In developing its recommendations, the Commission considers population change and other geographic and demographic factors.
Does the BC Electoral Boundaries Commission review electoral district boundaries for federal elections in BC?
No. The BC Electoral Boundaries Commission only reviews electoral district boundaries for provincial elections in BC. A separate commission is currently reviewing the boundaries for federal elections. Learn more about the federal commission here.
Is the BC Electoral Boundaries Commission the same organization as Elections BC?
No, they are separate organizations, though British Columbia’s Chief Electoral Officer is a member of the Commission. Elections BC provides administrative support to the Commission.
Who is the Commission?
Under the Electoral Boundaries Commission Act, the Commission is composed of a sitting or retired judge of the Supreme Court or Court of Appeal who is nominated by the Lieutenant Governor in Council, a person who is not an MLA or employee of the government and is nominated by the Speaker after consultation with both parties, and the Chief Electoral Officer of British Columbia.
The members of the current BC Electoral Boundaries Commission were appointed on October 21, 2021:
- Justice Nitya Iyer of the Supreme Court of British Columbia (Commission Chair)
- Linda Tynan, Local Government Management Consultant
- Anton Boegman, British Columbia’s Chief Electoral Officer
When does the Commission conduct its review?
The Commission has one year from the date of appointment (until October 21, 2022) to prepare a preliminary report of its proposals. The Commission then has six months to receive input from the public and current MLAs to produce a final report for the Legislative Assembly.

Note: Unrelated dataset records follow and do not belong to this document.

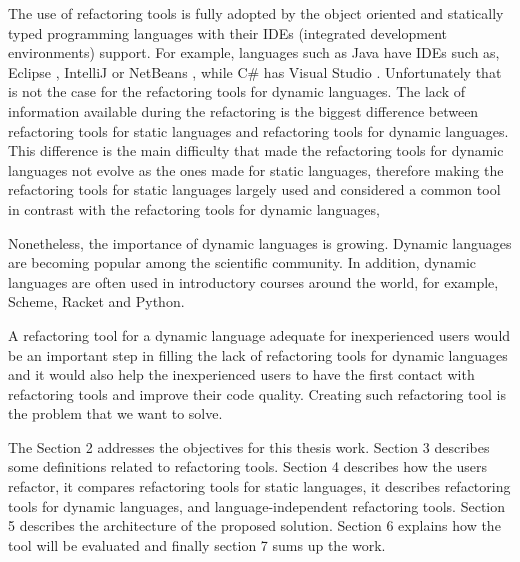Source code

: The use of refactoring tools is fully adopted by the object oriented and statically typed programming languages with their IDEs (integrated development environments) support.
For example, languages such as Java have IDEs such as, Eclipse \cite{carlson2005eclipse}, IntelliJ \cite{bock2011intellij} or NetBeans \cite{boudreau2002netbeans}, while C\# has Visual Studio \cite{guckenheimer2006software}.
Unfortunately that is not the case for the refactoring tools for dynamic languages. 
The lack of information available during the refactoring is the biggest difference between refactoring tools for static languages and refactoring tools for dynamic languages.
This difference is the main difficulty that made the refactoring tools for dynamic languages not evolve as the ones made for static languages, therefore making the refactoring tools for static languages largely used and considered a common tool in contrast with the refactoring tools for dynamic languages,   

Nonetheless, the importance of dynamic languages is growing. Dynamic languages are becoming popular among the scientific community.
In addition, dynamic languages are often used in introductory courses around the world, for example, Scheme, Racket and Python.

A refactoring tool for a dynamic language adequate for inexperienced users would be an important step in filling the lack of refactoring tools for dynamic languages and it would also help the inexperienced users to have the first contact with refactoring tools and improve their code quality. Creating such refactoring tool is the problem that we want to solve.



The Section 2 addresses the objectives for this thesis work. 
Section 3 describes some definitions related to refactoring tools.
Section 4 describes how the users refactor, it compares refactoring tools for static languages, it describes refactoring tools for dynamic languages, and language-independent refactoring tools.
Section 5 describes the architecture of the proposed solution. 
Section 6 explains how the tool will be evaluated and finally section 7 sums up the work.








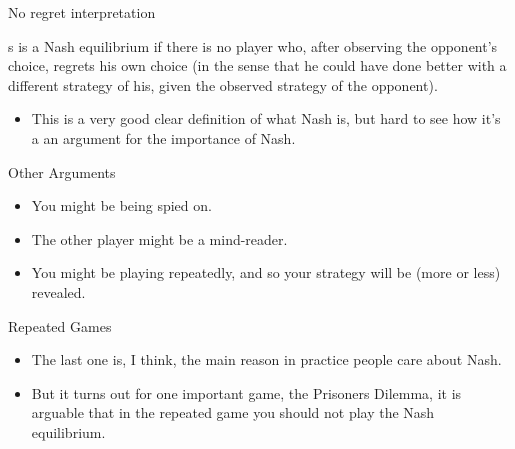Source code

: \documentclass[
  14pt,
  letterpaper,
  ignorenonframetext,
  aspectratio=169,
]{beamer}
\providecommand{\tightlist}{%
  \setlength{\itemsep}{0pt}\setlength{\parskip}{0pt}}\usepackage{longtable,booktabs,array}
\renewenvironment*{quote}	
	{\list{}{\rightmargin   \leftmargin} \item } 	
	{\endlist }
\let\olditem\item
\renewcommand{\item}{%
\olditem\vspace{6pt}}
\begin{document}
\begin{frame}{No regret interpretation}
\protect\hypertarget{no-regret-interpretation}{}
\begin{quote}
s is a Nash equilibrium if there is no player who, after observing the
opponent's choice, regrets his own choice (in the sense that he could
have done better with a different strategy of his, given the observed
strategy of the opponent).
\end{quote}

\begin{itemize}[<+->]
\tightlist
\item
  This is a very good clear definition of what Nash is, but hard to see
  how it's a an argument for the importance of Nash.
\end{itemize}
\end{frame}

\begin{frame}{Other Arguments}
\protect\hypertarget{other-arguments}{}
\begin{itemize}[<+->]
\tightlist
\item
  You might be being spied on.
\item
  The other player might be a mind-reader.
\item
  You might be playing repeatedly, and so your strategy will be (more or
  less) revealed.
\end{itemize}
\end{frame}

\begin{frame}{Repeated Games}
\protect\hypertarget{repeated-games}{}
\begin{itemize}[<+->]
\tightlist
\item
  The last one is, I think, the main reason in practice people care
  about Nash.
\item
  But it turns out for one important game, the Prisoners Dilemma, it is
  arguable that in the repeated game you should not play the Nash
  equilibrium.
\end{itemize}
\end{frame}
\end{document}
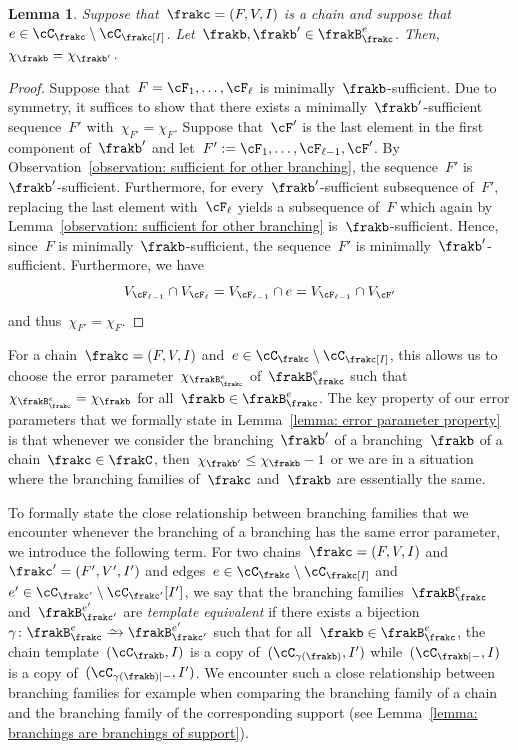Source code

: \documentclass[11pt]{amsart}
\newcommand{\bijection}{\mathchoice
	{\xrightarrow{\smash{\raisebox{-3pt}{$\scriptstyle\sim$}}}}%
	{\xrightarrow{\smash{\raisebox{-3pt}{$\scriptstyle\sim$}}}}%
	{\xrightarrow{\smash{\raisebox{-2.5pt}{$\scriptscriptstyle\sim$}}}}%
	{\xrightarrow{\smash{\raisebox{-2.5pt}{$\scriptscriptstyle\sim$}}}}%
}
\newcommand{\om}{\mathord{-}}
\newtheorem{lemma}[algocf]{Lemma}
\theoremstyle{definition}
\numberwithin{equation}{section}
\begin{document}
	\begin{lemma}\label{lemma: same error parameter}
		Suppose that~$\frakc=(F,V,I)$ is a chain and suppose that~$e\in\cC_\frakc\setminus\cC_\frakc[I]$.
		Let~$\frakb,\frakb'\in\frakB_\frakc^e$.
		Then,~$\chi_{\frakb}=\chi_{\frakb'}$.
	\end{lemma}
	\begin{proof}
		Suppose that~$F=\cF_1,\ldots,\cF_\ell$ is minimally~$\frakb$-sufficient.
		Due to symmetry, it suffices to show that there exists a minimally~$\frakb'$-sufficient sequence~$F'$ with~$\chi_{F'}= \chi_F$.
		Suppose that~$\cF'$ is the last element in the first component of~$\frakb'$ and let~$F':=\cF_1,\ldots,\cF_{\ell-1},\cF'$.
		By Observation~\ref{observation: sufficient for other branching}, the sequence~$F'$ is~$\frakb'$-sufficient.
		Furthermore, for every~$\frakb'$-sufficient subsequence of~$F'$, replacing the last element with~$\cF_\ell$ yields a subsequence of~$F$ which again by Lemma~\ref{observation: sufficient for other branching} is~$\frakb$-sufficient.
		Hence, since~$F$ is minimally~$\frakb$-sufficient, the sequence~$F'$ is minimally~$\frakb'$-sufficient.
		Furthermore, we have
		\begin{equation*}
			V_{\cF_{\ell-1}}\cap V_{\cF_\ell}
			=V_{\cF_{\ell-1}}\cap e
			=V_{\cF_{\ell-1}}\cap V_{\cF'}
		\end{equation*}
		and thus~$\chi_{F'}= \chi_F$.
	\end{proof}
	For a chain~$\frakc=(F,V,I)$ and~$e\in\cC_\frakc\setminus\cC_\frakc[I]$, this allows us to choose the error parameter~$\chi_{\frakB_\frakc^e}$ of~$\frakB_\frakc^e$ such that~$\chi_{\frakB_\frakc^e}=\chi_\frakb$ for all~$\frakb\in\frakB_\frakc^e$.
	The key property of our error parameters that we formally state in Lemma~\ref{lemma: error parameter property} is that whenever we consider the branching~$\frakb'$ of a branching~$\frakb$ of a chain~$\frakc\in\frakC$, then~$\chi_{\frakb'}\leq\chi_\frakb-1$ or we are in a situation where the branching families of~$\frakc$ and~$\frakb$ are essentially the same.
	
	To formally state the close relationship between branching families that we encounter whenever the branching of a branching has the same error parameter, we introduce the following term.
	For two chains~$\frakc=(F,V,I)$ and~$\frakc'=(F',V',I')$ and edges~$e\in\cC_\frakc\setminus\cC_\frakc[I]$ and~$e'\in\cC_{\frakc'}\setminus\cC_{\frakc'}[I']$, we say that the branching families~$\frakB_\frakc^e$ and~$\frakB_{\frakc'}^{e'}$ are \emph{template equivalent} if there exists a bijection~$\gamma\colon \frakB_{\frakc}^e\bijection \frakB_{\frakc'}^{e'}$ such that for all~$\frakb\in\frakB_{\frakc}^e$, the chain template~$(\cC_{\frakb},I)$ is a copy of~$(\cC_{\gamma(\frakb)},I')$ while~$(\cC_{\frakb|\om},I)$ is a copy of~$(\cC_{\gamma(\frakb)|\om},I')$.
	We encounter such a close relationship between branching families for example when comparing the branching family of a chain and the branching family of the corresponding support (see Lemma~\ref{lemma: branchings are branchings of support}).
	
\end{document}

How many electoral districts are there in BC?
The Commission can recommend creating up to six more electoral districts, or up to a maximum of 93 electoral districts in total.
How can I provide input to the Commission?
There are many ways individuals and organizations can provide input:
- through the Commission’s website,
- at an in-person or virtual public meeting, or
- by writing the Commission directly.
The Commission has scheduled public meetings in communities across B.C. View the schedule of upcoming public meetings here.
Is there a deadline for public input?
For the first phase of public meetings, public input must be provided before 4:30 p.m. on Tuesday, May 31, 2022.
This will allow the Commission time to prepare a preliminary report by October 21, 2022.
Why is the Commission holding public hearings before making proposals?
The Commissioners agreed that hearing from the public first would better inform their decision-making process and facilitate a more-accurate Preliminary Report.
There will also be public hearings after the preliminary report is submitted to the Legislative Assembly to inform the Commission’s final report.
How will the Commission measure success?
Success for the Commission will be the Legislative Assembly’s acceptance of any proposed changes.
Public engagement is vital to the work of the Commission. Providing input to the Commission—through the Commission’s website; at an in-person or virtual public meeting; or by writing the Commission directly—contributes to its success.